Absolutely not a film to be judged by today’s neo-puritan standards, “Vampira” (released as “Old Dracula” in the US to cash in on the recent success of “Young Frankenstein”) is steeped in the saucy, cheeky and, yes, casually racist and sexist humour of the early seventies but taken on its own terms, it has a certain amusing charm, thanks in large part to David Niven’s wonderfully elegant Count Dracula.

Down on his luck, Count Dracula (David Niven) has been reduced to opening up his castle as a tourist attraction to help pay for its upkeep. With the help of his faithful retainer Maltravers (Peter Bayliss), Dracula puts on cheesy horror shows for overnight guests, feeding on their blood during the night as they sleep. When a group of Playboy Playmates visit the castle for a photo shoot, Dracula sees his opportunity to test their blood for the rare type which will revive his long-lost love, Vampira. But when the blood samples get mixed up, Dracula’s experiment has mixed results as his love comes back to life, but as a black woman. Determined to reverse the process, Dracula follows the group back to London to find the right blood transfusion to restore Vampira.

Although there’s a crassness to Dracula’s reaction to his bride (played fleetingly by an uncredited actress), it’s clearly driven by wanting his wife back as he remembered her rather than any aversion to her new ethnicity. Indeed, it’s difficult to sympathise with Dracula under any other interpretation because his newly revived bride, played by Teresa Graves, is absolutely stunning. Vivacious and sexy, there’s a tacit acknowledgement of empowerment and equality underpinning the of-their-time racial jokes, most of which are benign but some of which tread a very fine line indeed. Ultimately, though, this is a story of Vampira’s growing pride in her identity and revelling in it, eventually winning Dracula around too.

Graves is an alluring delight and injects a real sense of mischievous fun which compliments Niven’s droll elegance wonderfully.
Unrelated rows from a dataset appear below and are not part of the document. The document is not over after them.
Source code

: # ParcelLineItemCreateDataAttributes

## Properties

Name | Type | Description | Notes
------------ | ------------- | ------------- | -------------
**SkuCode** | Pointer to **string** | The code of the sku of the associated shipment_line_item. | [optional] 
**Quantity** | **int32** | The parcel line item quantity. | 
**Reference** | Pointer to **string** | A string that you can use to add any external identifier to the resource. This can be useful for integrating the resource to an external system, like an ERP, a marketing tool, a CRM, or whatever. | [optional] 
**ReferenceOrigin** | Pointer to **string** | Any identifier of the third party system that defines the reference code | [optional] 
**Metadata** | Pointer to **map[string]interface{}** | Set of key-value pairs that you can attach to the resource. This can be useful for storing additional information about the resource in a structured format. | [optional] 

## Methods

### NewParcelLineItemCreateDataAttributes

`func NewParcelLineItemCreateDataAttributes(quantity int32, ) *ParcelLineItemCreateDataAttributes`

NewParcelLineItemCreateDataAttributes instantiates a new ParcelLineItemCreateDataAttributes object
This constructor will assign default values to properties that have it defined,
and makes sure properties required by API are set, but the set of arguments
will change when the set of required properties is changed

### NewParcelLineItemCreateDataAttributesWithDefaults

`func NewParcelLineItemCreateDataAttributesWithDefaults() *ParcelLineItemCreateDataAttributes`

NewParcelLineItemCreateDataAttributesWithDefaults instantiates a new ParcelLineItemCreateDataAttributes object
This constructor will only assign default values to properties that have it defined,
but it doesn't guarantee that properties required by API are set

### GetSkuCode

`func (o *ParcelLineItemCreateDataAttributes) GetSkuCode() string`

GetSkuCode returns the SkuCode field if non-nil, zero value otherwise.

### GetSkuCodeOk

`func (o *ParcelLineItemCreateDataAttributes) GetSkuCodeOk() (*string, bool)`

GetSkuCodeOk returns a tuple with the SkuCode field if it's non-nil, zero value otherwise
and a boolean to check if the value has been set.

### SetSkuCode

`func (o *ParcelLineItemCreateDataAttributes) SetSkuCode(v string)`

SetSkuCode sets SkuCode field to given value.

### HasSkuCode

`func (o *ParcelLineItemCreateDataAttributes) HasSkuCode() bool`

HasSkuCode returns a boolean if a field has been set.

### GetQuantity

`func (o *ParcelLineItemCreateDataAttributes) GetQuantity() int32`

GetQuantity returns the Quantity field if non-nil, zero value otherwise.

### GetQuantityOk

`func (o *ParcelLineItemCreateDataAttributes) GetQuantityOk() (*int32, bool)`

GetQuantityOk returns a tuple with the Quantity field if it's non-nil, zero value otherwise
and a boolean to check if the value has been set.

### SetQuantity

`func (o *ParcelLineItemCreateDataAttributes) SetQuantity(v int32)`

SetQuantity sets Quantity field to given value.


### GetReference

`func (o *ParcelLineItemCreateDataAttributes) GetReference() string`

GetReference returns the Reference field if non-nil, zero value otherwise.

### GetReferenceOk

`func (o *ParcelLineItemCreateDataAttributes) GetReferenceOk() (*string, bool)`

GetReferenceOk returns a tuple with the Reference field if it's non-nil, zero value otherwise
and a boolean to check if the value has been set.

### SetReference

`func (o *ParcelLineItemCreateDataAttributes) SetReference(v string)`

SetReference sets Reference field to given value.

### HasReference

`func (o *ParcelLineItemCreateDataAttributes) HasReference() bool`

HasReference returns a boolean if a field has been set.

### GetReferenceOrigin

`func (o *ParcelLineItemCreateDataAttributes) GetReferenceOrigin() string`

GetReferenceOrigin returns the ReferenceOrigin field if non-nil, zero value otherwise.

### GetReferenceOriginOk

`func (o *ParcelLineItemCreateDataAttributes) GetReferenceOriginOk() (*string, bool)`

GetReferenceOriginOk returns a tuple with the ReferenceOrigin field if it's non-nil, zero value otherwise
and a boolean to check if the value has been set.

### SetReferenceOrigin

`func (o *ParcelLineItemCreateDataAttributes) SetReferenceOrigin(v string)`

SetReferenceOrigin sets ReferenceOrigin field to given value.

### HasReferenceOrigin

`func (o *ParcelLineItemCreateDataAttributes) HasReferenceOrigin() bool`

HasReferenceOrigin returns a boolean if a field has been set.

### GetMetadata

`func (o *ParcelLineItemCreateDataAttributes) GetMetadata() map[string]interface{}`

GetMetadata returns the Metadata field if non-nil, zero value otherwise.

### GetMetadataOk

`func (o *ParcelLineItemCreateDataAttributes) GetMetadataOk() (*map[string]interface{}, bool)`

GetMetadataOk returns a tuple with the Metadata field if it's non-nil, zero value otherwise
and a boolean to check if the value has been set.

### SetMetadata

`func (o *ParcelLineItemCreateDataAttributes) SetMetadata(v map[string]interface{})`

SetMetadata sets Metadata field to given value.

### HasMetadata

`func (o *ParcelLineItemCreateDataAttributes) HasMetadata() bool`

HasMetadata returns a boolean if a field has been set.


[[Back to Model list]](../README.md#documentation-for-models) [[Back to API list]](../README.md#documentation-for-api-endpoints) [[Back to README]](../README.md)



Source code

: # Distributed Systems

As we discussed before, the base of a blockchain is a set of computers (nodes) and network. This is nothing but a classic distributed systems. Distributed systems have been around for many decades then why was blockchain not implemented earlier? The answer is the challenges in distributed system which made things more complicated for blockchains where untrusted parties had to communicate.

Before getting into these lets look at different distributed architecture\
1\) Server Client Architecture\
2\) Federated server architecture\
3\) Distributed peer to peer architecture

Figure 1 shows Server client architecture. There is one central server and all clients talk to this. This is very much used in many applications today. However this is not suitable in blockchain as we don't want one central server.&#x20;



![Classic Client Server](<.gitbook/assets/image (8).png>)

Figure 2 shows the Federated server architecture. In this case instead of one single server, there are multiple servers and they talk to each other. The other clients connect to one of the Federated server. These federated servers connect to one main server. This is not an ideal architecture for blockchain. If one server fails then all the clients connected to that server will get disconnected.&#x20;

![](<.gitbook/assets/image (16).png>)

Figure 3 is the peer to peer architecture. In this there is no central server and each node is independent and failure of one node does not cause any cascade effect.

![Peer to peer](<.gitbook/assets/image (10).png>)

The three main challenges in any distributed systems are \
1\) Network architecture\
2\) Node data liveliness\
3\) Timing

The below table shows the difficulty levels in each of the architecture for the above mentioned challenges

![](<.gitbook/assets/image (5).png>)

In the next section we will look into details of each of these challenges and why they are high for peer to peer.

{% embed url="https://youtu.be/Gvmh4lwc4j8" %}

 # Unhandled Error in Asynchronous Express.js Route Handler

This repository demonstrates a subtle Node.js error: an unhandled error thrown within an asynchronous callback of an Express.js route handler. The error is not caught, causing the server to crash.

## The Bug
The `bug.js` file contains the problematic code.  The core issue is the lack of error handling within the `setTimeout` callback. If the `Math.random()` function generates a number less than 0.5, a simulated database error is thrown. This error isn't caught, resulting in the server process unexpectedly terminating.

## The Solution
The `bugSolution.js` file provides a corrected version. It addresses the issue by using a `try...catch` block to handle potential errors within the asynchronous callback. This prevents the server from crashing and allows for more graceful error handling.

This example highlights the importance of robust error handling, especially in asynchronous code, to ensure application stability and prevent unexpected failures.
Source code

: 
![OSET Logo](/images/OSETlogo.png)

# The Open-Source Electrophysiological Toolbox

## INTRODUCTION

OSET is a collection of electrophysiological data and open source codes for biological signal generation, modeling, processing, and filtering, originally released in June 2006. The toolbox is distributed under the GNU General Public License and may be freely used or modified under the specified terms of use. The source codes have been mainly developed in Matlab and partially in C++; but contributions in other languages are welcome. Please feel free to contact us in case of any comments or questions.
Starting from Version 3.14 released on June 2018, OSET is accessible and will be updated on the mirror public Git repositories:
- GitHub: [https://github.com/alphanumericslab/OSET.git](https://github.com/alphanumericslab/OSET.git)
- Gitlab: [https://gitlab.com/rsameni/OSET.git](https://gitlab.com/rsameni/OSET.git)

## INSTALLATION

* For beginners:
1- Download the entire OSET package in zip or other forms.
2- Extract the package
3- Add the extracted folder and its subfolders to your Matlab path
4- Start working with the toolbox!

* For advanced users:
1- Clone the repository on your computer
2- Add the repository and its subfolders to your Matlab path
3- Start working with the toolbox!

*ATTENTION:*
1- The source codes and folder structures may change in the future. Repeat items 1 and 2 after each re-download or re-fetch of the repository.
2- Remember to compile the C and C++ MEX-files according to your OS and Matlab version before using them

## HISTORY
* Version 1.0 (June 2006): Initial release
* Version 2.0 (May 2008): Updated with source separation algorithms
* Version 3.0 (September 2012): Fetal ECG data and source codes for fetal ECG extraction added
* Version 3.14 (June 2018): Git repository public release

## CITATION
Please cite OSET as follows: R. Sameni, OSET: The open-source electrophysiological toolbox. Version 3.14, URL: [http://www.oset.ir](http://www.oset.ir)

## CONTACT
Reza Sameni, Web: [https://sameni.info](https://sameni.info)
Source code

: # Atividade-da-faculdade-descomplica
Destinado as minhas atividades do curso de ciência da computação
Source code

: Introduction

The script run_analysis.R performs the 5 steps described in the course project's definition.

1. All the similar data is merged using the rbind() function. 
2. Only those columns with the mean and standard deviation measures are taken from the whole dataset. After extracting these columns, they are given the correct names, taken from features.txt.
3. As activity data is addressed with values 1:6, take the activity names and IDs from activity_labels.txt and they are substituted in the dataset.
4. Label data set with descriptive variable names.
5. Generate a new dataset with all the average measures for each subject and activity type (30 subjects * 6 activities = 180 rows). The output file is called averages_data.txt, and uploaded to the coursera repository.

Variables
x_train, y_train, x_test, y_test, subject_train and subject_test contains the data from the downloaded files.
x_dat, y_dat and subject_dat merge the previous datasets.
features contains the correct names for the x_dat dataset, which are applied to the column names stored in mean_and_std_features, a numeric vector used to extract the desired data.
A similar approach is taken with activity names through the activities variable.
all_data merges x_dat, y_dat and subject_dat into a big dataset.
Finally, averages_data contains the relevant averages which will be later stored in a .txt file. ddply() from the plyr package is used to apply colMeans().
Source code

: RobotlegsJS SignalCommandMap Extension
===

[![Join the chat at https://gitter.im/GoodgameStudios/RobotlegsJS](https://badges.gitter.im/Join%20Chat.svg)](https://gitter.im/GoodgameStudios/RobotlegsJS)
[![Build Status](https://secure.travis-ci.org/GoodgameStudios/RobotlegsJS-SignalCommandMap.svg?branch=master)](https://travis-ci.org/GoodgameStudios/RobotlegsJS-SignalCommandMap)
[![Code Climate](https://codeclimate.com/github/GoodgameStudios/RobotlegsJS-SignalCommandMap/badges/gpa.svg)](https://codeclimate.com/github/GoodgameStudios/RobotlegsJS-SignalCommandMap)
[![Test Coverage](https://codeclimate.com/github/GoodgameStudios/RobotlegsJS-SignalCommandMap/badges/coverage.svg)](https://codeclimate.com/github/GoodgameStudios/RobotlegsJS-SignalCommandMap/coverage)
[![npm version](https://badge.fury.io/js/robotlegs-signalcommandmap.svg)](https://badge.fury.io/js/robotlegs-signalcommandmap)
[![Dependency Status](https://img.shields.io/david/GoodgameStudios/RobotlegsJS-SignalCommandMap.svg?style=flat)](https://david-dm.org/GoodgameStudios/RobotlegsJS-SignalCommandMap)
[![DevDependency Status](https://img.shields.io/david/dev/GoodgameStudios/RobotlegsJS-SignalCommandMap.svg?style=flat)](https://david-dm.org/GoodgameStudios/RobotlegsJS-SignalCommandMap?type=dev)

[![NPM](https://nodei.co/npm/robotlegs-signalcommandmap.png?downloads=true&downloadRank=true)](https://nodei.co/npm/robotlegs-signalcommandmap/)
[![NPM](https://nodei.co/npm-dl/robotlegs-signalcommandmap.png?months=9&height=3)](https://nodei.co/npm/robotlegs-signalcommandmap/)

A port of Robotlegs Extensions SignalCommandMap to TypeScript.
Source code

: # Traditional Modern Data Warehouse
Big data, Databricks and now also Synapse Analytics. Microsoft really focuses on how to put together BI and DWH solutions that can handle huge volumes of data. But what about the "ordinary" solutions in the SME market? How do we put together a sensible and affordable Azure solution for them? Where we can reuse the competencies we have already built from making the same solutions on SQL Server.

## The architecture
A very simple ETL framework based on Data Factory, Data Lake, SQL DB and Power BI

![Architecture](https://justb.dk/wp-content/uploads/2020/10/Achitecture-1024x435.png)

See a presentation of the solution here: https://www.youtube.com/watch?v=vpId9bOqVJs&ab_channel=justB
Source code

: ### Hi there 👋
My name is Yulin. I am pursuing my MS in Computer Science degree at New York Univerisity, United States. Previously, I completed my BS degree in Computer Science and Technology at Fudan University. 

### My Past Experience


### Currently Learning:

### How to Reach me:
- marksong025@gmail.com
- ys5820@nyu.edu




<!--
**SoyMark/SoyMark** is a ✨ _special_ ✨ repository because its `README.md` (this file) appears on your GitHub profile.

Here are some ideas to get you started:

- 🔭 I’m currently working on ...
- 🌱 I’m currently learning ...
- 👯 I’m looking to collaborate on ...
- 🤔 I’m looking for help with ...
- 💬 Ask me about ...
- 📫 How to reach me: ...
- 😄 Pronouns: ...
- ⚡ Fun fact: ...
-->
Both of them deserved a stronger vehicle than “Vampira” provides and while there are amusing moments and witty dialogue – nearly every exchange between Niven and Bayliss is an utter delight (Peter Bayliss comes close to stealing the film), the whole film just isn’t funny enough.

There’s no sign of Dracula as a bad guy here, really: he doesn’t really mean to kill anyone and there’s even a scene where he interrupts a mugging/ sexual assault in a car park, rescuing the young lady in question (who brushes off the quite brutal experience in a damming summation of the social mores of the time). Apart from that oddly discordant moment, though, the rest of the movie plays out as a low-wattage bedroom farce. There’s the usual bed-hopping antics and mistaken identity shenanigans you’d expect from a tame sex comedy although there are a few moments of titillating nudity, again standard for the time. Every now and again, though, a little edge pokes through and there are little shards of genuine darkness and horror still visible that suggest this was lightened up into a frothy, bawdy comedy from a much more horror-oriented script at some point in its development.

It ends on a weirdly welcome progressive note, even if it involves an astonishingly misjudged make-up joke, and there’s a lot of old-fashioned humour to get through to get there but there’s no denying that Niven – past his prime but still wonderful to watch – and the sensationally alluring Teresa Graves manage to inject just enough bite into proceedings to avoid leaving a bad taste in your mouth.